>>>

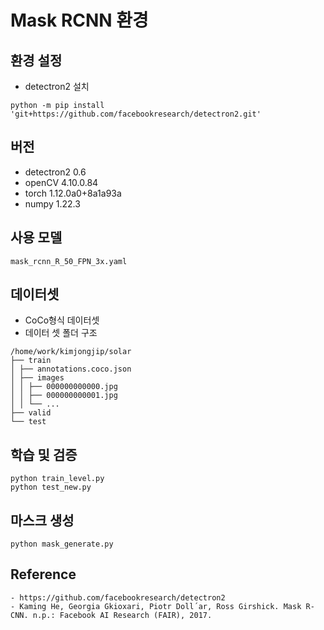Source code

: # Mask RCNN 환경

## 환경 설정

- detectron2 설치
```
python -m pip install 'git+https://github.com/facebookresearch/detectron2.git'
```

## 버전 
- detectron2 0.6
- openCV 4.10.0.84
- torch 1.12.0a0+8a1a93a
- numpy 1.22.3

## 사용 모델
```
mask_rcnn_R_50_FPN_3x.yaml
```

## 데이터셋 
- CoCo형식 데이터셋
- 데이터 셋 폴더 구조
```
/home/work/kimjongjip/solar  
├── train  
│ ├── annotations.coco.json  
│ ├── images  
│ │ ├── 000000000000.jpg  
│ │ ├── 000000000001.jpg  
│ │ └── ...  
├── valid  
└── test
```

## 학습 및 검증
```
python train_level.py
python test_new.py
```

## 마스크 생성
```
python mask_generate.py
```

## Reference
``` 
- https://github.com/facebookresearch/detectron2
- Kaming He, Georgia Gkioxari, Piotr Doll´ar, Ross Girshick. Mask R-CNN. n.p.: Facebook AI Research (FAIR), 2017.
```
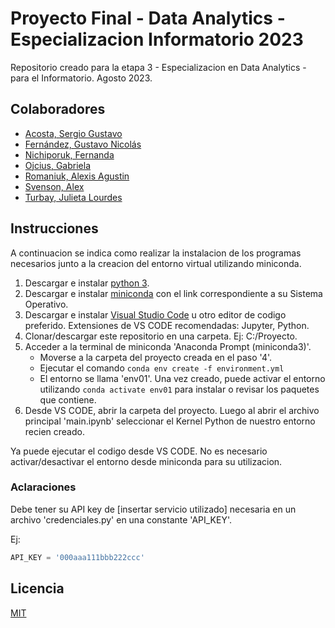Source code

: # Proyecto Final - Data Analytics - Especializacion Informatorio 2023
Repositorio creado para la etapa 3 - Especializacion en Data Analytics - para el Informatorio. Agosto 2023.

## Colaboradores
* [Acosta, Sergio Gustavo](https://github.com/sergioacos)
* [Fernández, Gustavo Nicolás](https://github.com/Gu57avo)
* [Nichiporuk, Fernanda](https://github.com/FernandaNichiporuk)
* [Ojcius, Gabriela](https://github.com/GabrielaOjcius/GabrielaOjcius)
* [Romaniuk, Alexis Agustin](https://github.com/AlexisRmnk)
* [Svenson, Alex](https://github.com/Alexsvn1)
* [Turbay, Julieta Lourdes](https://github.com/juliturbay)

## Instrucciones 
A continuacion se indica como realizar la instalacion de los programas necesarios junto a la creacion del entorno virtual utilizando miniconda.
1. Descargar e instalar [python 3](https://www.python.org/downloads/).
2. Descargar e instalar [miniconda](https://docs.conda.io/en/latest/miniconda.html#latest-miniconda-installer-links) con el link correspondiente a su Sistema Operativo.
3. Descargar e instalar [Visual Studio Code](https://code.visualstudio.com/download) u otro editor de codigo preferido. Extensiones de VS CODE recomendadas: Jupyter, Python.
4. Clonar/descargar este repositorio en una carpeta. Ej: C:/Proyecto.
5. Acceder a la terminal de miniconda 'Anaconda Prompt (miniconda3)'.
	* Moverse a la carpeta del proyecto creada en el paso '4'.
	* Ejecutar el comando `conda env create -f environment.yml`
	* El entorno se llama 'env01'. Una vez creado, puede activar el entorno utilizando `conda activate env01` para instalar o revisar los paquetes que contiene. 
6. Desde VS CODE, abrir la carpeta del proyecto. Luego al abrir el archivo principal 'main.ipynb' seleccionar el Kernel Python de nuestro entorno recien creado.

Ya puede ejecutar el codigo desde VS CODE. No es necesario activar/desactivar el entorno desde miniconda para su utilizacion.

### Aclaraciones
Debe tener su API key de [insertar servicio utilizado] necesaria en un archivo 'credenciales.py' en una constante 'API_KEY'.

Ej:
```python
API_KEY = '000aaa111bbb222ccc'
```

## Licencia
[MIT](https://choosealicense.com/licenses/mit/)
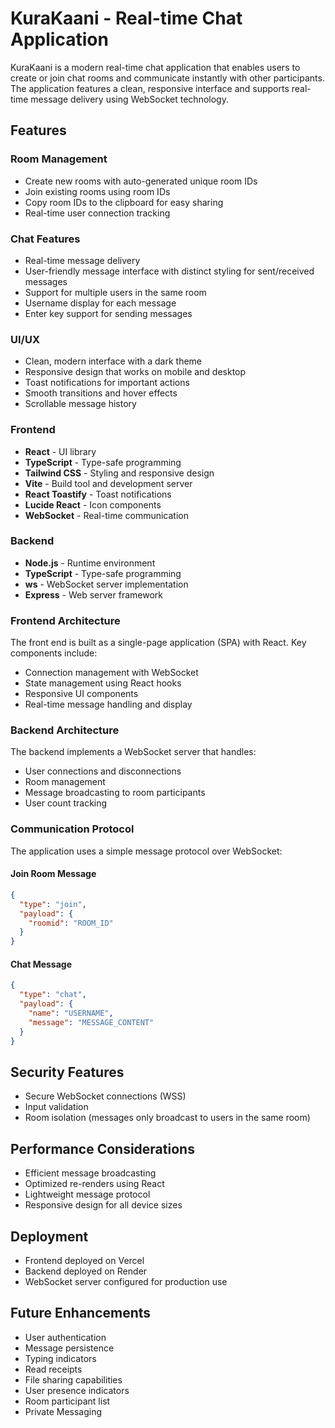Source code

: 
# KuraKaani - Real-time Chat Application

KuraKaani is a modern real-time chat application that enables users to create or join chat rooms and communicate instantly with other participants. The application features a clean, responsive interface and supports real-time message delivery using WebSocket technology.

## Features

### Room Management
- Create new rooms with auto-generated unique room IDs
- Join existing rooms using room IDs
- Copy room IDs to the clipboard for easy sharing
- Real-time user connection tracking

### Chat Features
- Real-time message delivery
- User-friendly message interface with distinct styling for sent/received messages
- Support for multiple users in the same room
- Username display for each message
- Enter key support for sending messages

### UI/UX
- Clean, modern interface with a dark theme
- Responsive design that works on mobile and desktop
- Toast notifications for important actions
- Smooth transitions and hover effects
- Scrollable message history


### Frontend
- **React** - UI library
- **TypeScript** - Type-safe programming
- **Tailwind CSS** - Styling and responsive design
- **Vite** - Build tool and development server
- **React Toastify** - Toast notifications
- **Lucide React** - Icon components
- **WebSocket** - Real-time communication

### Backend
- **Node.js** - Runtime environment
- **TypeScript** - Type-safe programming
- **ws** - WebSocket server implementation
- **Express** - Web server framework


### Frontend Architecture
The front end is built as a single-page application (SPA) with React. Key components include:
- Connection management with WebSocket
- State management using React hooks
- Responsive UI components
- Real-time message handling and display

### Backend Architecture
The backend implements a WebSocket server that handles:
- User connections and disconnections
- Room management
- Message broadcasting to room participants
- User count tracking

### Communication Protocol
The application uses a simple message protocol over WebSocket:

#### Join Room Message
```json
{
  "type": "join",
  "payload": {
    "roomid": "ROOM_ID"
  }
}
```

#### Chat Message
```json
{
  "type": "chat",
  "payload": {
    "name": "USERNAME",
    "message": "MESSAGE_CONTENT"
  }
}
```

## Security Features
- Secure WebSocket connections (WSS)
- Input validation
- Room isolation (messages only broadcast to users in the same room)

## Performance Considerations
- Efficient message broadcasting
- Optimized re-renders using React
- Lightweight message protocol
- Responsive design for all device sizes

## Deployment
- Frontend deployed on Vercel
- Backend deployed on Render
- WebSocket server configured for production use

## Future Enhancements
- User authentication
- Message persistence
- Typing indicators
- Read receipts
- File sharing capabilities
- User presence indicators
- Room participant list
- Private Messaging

<<<

Copy out every line of the material above that mentions the word "modern".

=== SOLUTION TO THIS PROBLEM ===
KuraKaani is a modern real-time chat application that enables users to create or join chat rooms and communicate instantly with other participants. The application features a clean, responsive interface and supports real-time message delivery using WebSocket technology.
- Clean, modern interface with a dark theme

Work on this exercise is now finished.